What is being asked: Your response should contain only the lines running from the top of the data below through the line with "the nail fold", both included. Pictures must be omitted.

Data provided:

============================================================

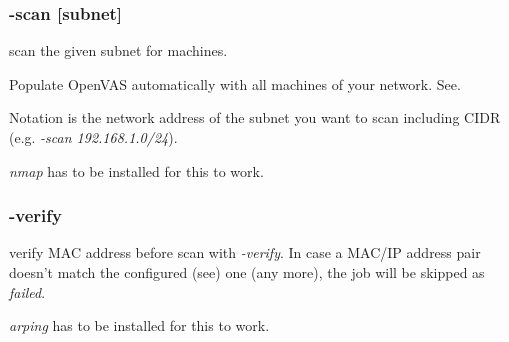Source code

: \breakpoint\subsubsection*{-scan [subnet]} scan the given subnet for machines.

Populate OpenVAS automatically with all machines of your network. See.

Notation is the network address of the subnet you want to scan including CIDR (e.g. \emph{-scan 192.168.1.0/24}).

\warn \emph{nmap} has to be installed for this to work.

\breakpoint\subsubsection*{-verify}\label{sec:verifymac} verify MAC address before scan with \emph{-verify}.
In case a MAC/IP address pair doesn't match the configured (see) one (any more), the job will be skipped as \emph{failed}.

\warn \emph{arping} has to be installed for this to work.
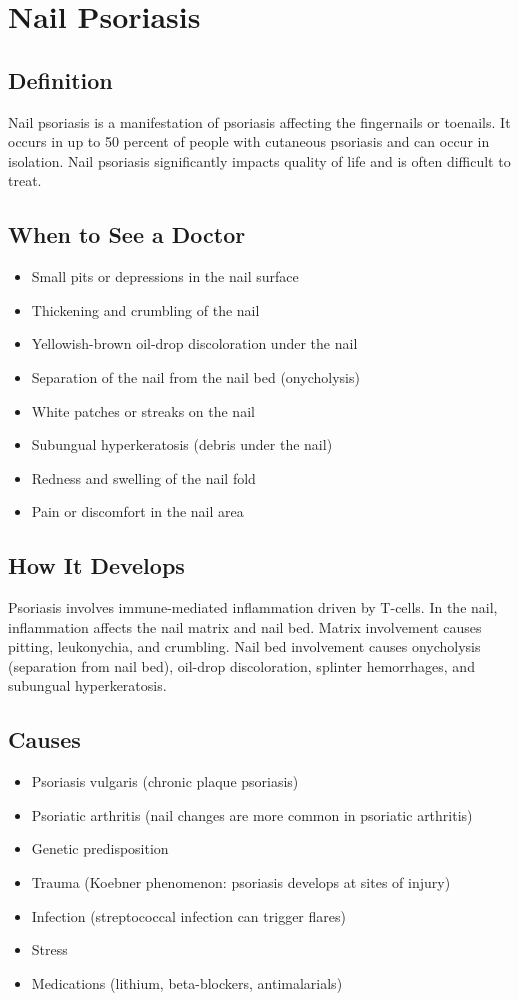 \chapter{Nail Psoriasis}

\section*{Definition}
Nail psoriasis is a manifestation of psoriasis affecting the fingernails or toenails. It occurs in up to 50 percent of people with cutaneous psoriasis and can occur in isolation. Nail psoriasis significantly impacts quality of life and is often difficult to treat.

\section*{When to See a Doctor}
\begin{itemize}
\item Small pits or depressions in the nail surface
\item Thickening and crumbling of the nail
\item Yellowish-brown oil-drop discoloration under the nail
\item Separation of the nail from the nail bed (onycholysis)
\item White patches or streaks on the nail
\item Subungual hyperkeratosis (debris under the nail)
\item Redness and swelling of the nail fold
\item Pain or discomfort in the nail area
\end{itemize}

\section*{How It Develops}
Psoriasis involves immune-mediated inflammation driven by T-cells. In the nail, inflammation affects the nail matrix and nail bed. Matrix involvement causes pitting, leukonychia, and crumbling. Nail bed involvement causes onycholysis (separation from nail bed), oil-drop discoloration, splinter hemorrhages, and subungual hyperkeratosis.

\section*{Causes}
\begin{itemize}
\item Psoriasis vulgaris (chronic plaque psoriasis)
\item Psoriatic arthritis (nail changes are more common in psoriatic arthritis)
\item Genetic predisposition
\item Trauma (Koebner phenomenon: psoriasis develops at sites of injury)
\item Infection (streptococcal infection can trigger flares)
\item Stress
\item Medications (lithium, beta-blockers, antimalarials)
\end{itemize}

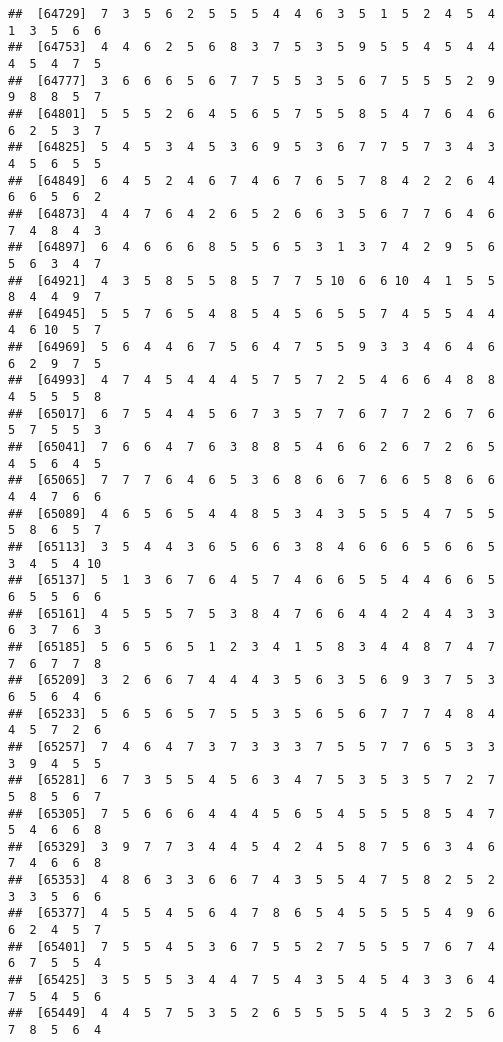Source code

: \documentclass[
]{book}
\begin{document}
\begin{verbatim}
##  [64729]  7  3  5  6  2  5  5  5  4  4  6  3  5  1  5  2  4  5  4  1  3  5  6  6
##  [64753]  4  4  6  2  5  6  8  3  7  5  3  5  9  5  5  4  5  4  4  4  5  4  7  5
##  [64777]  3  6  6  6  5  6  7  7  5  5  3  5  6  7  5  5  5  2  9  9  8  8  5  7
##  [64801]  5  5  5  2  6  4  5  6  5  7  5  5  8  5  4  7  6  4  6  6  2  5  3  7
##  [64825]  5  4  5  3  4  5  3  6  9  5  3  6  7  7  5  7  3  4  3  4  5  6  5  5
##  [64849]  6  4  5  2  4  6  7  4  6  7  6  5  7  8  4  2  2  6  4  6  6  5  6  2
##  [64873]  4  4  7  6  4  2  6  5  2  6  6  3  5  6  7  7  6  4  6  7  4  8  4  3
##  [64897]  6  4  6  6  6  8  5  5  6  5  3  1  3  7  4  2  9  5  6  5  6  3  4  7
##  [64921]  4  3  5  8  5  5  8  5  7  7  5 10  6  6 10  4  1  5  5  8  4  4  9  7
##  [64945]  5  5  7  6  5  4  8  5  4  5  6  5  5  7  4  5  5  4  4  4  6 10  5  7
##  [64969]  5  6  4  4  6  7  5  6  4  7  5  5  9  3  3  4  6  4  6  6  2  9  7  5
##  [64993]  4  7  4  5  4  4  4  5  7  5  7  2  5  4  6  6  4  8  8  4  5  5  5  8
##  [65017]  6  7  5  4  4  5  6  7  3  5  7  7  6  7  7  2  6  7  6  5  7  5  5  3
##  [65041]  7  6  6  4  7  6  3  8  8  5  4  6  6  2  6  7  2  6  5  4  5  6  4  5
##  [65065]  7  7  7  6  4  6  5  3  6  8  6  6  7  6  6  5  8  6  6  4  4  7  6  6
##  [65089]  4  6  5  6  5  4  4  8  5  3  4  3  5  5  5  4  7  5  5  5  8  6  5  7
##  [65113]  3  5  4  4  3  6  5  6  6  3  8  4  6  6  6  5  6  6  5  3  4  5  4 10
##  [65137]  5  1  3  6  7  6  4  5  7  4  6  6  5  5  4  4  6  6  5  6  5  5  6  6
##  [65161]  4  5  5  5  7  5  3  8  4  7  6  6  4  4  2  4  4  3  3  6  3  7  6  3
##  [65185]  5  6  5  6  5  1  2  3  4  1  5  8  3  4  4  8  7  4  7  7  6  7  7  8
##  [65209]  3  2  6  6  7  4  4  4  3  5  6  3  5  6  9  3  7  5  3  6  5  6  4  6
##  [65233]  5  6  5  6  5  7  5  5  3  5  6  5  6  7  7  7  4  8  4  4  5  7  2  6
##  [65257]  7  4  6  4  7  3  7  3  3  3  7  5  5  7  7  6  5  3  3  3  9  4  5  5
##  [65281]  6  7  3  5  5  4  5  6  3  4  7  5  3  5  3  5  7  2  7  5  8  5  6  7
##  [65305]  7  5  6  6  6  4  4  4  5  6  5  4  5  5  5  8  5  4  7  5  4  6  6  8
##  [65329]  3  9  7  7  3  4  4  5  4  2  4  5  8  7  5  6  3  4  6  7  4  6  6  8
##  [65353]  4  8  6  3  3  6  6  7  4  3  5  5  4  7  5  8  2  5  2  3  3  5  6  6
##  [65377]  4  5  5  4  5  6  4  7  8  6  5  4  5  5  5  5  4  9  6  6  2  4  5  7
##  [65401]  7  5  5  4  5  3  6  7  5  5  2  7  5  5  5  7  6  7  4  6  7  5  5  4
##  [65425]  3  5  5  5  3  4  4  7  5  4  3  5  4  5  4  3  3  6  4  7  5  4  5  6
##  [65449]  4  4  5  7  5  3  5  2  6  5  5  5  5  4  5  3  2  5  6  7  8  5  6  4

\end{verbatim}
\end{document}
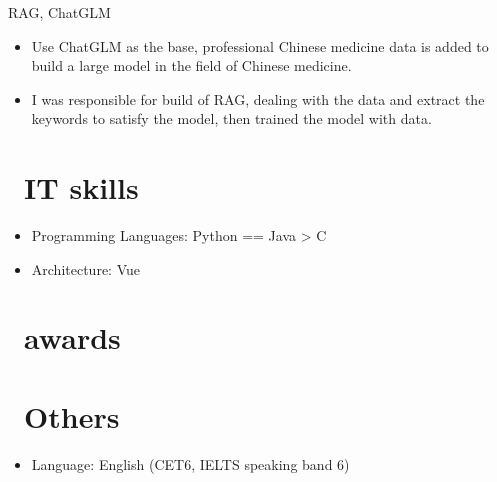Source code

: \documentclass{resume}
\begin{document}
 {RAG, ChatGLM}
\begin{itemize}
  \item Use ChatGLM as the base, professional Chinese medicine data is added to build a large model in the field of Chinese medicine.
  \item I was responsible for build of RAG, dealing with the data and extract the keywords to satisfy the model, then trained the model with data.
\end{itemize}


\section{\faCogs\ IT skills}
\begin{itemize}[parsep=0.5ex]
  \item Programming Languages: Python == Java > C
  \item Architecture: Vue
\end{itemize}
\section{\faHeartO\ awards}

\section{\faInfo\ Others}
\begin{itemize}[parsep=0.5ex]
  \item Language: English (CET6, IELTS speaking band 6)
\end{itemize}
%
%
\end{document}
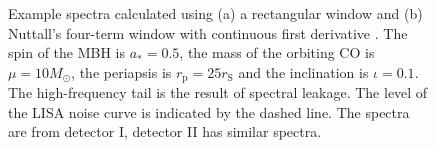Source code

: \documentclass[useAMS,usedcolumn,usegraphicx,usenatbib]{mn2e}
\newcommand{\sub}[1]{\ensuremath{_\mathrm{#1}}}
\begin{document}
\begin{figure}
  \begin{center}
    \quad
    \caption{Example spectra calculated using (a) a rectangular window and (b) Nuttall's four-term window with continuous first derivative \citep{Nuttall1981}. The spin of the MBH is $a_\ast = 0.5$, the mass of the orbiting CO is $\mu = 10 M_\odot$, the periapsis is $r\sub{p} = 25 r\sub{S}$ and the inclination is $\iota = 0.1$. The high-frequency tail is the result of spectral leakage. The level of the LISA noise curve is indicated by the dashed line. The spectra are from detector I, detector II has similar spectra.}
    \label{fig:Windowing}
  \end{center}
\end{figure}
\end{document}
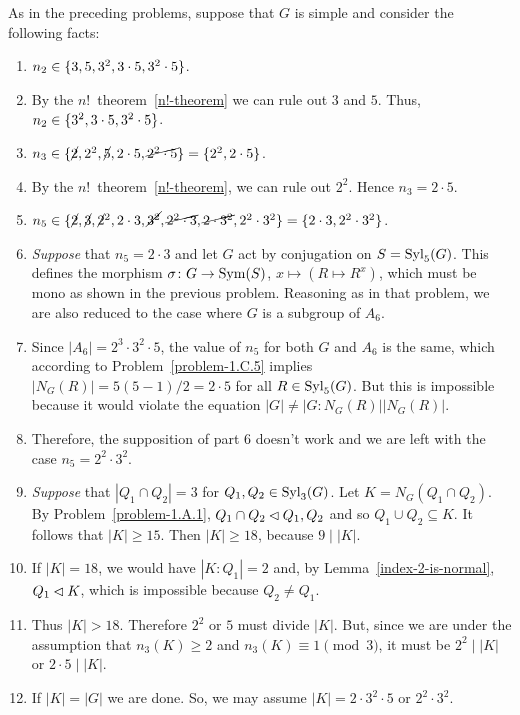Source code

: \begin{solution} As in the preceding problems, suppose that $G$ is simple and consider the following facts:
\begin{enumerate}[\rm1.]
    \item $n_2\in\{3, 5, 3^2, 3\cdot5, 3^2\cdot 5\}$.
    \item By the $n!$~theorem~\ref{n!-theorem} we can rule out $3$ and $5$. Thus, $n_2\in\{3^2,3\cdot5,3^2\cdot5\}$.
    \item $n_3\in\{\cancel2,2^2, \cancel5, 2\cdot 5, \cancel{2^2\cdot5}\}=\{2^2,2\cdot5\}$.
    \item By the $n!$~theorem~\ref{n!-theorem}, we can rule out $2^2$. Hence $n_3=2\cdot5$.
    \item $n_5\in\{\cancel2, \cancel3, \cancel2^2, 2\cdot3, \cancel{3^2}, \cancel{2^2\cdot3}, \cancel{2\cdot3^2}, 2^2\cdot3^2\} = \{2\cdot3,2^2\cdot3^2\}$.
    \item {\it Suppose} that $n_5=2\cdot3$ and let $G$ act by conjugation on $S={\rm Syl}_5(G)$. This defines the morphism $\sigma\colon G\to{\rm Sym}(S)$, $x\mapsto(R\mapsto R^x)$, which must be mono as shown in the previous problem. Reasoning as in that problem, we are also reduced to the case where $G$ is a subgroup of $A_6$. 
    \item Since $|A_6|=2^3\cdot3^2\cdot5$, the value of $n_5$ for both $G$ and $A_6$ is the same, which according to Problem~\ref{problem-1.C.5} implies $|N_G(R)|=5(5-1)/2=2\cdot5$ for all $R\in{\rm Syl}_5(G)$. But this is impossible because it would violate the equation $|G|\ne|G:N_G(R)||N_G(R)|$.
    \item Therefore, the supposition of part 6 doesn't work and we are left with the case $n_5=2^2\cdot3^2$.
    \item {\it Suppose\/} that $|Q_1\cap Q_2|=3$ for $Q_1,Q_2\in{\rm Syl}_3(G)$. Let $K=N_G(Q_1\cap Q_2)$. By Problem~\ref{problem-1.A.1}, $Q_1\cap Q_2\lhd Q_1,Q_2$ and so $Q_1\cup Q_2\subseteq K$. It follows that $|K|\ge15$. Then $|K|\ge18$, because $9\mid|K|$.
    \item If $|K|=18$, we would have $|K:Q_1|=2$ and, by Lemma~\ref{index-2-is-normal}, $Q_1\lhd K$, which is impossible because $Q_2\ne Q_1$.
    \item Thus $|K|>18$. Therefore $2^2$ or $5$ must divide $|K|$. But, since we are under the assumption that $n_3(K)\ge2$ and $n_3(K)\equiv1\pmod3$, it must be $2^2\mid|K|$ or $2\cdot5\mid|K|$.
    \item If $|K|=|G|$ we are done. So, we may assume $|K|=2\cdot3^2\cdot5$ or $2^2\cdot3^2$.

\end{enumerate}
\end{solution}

============================================================

Response for this exercise:
Source code

: \breakpoint\subsubsection*{-scan [subnet]} scan the given subnet for machines.

Populate OpenVAS automatically with all machines of your network. See.

Notation is the network address of the subnet you want to scan including CIDR (e.g. \emph{-scan 192.168.1.0/24}).

\warn \emph{nmap} has to be installed for this to work.

\breakpoint\subsubsection*{-verify}\label{sec:verifymac} verify MAC address before scan with \emph{-verify}.
In case a MAC/IP address pair doesn't match the configured (see) one (any more), the job will be skipped as \emph{failed}.

\warn \emph{arping} has to be installed for this to work.
 \chapter{Nail Psoriasis}

\section*{Definition}
Nail psoriasis is a manifestation of psoriasis affecting the fingernails or toenails. It occurs in up to 50 percent of people with cutaneous psoriasis and can occur in isolation. Nail psoriasis significantly impacts quality of life and is often difficult to treat.

\section*{When to See a Doctor}
\begin{itemize}
\item Small pits or depressions in the nail surface
\item Thickening and crumbling of the nail
\item Yellowish-brown oil-drop discoloration under the nail
\item Separation of the nail from the nail bed (onycholysis)
\item White patches or streaks on the nail
\item Subungual hyperkeratosis (debris under the nail)
\item Redness and swelling of the nail fold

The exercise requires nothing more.